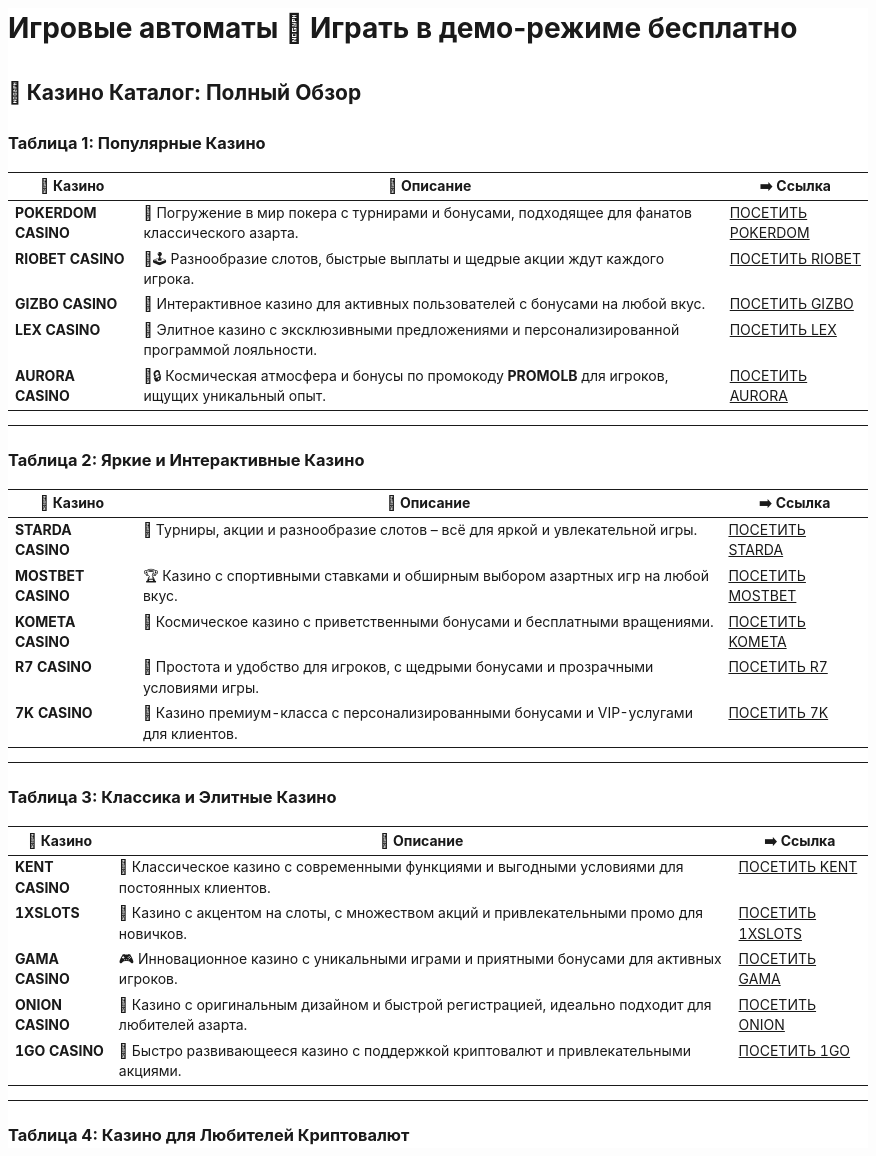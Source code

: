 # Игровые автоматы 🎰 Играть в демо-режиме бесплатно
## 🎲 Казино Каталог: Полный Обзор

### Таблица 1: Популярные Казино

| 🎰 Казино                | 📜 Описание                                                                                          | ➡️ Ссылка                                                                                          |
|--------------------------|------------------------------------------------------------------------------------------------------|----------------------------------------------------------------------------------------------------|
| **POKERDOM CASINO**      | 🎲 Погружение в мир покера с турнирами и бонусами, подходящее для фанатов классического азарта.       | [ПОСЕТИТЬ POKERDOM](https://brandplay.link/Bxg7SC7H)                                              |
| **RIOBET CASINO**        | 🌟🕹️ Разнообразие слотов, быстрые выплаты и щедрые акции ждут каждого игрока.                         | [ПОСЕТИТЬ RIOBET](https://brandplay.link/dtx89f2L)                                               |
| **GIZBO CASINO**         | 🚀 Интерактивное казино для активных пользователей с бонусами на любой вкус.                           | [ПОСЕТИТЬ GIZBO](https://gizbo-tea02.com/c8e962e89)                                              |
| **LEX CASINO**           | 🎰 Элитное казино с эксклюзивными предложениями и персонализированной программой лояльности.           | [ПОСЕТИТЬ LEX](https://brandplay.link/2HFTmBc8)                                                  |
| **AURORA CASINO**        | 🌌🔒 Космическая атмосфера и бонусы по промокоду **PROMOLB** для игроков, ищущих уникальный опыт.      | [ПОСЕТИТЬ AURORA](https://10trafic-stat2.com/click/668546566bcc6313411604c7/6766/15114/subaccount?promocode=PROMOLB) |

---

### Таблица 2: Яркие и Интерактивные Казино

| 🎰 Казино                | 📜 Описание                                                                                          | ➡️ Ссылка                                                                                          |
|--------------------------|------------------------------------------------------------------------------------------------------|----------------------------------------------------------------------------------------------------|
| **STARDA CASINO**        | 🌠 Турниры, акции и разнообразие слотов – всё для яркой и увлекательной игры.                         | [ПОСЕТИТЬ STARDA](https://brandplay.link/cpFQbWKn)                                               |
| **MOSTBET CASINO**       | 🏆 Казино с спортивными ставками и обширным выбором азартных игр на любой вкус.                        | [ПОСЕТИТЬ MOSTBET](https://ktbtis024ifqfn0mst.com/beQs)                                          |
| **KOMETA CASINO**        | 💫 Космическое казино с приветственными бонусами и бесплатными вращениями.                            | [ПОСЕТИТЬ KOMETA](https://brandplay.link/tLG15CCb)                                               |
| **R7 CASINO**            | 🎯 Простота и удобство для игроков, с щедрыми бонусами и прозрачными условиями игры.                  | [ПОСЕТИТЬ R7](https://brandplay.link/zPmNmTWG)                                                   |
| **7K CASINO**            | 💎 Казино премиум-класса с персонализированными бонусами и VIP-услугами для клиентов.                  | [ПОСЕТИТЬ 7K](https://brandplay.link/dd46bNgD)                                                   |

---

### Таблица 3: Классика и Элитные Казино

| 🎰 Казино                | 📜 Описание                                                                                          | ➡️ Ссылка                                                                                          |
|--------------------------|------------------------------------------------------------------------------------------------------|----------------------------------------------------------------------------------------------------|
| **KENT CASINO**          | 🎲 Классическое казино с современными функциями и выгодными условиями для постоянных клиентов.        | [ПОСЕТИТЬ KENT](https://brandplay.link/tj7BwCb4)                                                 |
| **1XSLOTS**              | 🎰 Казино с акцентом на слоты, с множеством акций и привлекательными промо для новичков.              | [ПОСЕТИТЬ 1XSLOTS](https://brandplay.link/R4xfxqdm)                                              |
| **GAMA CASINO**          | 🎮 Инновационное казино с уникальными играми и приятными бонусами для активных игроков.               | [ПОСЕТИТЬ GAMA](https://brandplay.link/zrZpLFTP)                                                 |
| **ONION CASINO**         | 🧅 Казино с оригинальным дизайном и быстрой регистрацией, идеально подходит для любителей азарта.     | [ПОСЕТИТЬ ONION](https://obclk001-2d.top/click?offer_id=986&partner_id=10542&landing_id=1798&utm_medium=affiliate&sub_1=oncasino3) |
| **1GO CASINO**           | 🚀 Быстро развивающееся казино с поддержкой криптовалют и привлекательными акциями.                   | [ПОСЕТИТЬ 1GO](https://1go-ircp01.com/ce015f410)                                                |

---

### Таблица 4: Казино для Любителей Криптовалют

--- --- ---

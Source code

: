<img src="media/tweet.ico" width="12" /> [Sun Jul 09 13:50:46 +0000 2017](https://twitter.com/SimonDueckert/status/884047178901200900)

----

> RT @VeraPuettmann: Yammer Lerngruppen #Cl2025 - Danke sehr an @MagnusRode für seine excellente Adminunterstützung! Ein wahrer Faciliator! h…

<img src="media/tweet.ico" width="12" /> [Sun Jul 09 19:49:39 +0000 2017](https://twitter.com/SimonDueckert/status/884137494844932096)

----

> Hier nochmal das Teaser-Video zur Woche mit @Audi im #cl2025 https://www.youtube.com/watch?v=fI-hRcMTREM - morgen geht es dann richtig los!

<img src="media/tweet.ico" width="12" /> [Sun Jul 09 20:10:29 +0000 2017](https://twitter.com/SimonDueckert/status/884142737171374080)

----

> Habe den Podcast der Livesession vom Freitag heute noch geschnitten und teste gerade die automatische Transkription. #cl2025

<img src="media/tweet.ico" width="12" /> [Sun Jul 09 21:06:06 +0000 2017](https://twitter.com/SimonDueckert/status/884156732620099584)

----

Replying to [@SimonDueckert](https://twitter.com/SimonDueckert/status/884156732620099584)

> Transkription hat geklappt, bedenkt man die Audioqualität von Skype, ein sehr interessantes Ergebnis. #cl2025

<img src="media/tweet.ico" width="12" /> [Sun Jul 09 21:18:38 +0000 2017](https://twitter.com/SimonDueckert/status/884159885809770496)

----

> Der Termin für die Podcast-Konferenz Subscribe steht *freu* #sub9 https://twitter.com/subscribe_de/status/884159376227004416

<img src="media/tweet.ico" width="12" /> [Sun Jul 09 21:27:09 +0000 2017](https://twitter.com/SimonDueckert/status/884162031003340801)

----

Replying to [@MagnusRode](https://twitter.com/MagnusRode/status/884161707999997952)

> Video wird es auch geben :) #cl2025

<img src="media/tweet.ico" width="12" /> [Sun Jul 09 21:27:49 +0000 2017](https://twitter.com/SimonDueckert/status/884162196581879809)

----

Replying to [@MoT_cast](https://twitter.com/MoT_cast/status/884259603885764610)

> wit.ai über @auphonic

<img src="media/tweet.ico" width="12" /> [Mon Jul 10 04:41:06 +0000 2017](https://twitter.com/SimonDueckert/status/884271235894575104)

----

--- --- ---

INSTRUCTIONS FOR THE TASK: Copy out each line of the data where the string "Replying" appears.

RESULT BELOW:
Replying to [@SimonDueckert](https://twitter.com/SimonDueckert/status/884156732620099584)
Replying to [@MagnusRode](https://twitter.com/MagnusRode/status/884161707999997952)
Replying to [@MoT_cast](https://twitter.com/MoT_cast/status/884259603885764610)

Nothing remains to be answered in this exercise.